Instructions to follow:
The result should be every line of the listing that holds the word "submitting".

*** Block opens ***

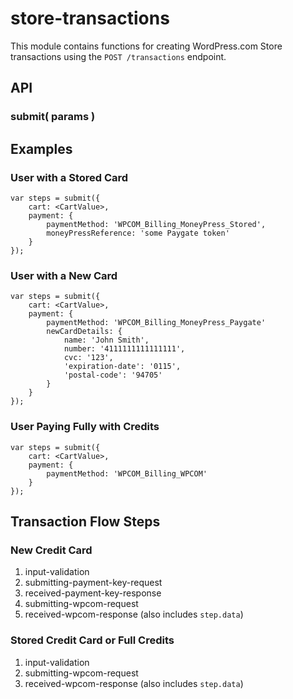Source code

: store-transactions
==================

This module contains functions for creating WordPress.com Store transactions using the `POST /transactions` endpoint.

## API

### submit( params )

## Examples

### User with a Stored Card

```es6
var steps = submit({
	cart: <CartValue>,
	payment: {
		paymentMethod: 'WPCOM_Billing_MoneyPress_Stored',
		moneyPressReference: 'some Paygate token'
	}
});
```

### User with a New Card

```es6
var steps = submit({
	cart: <CartValue>,
	payment: {
		paymentMethod: 'WPCOM_Billing_MoneyPress_Paygate'
		newCardDetails: {
			name: 'John Smith',
			number: '4111111111111111',
			cvc: '123',
			'expiration-date': '0115',
			'postal-code': '94705'
		}
	}
});
```

### User Paying Fully with Credits

```es6
var steps = submit({
	cart: <CartValue>,
	payment: {
		paymentMethod: 'WPCOM_Billing_WPCOM'
	}
});
```

## Transaction Flow Steps

### New Credit Card
1. input-validation
2. submitting-payment-key-request
3. received-payment-key-response
4. submitting-wpcom-request
5. received-wpcom-response (also includes `step.data`)

### Stored Credit Card or Full Credits
1. input-validation
2. submitting-wpcom-request
3. received-wpcom-response (also includes `step.data`)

*** Block closes ***

Answer box:
2. submitting-payment-key-request
4. submitting-wpcom-request
2. submitting-wpcom-request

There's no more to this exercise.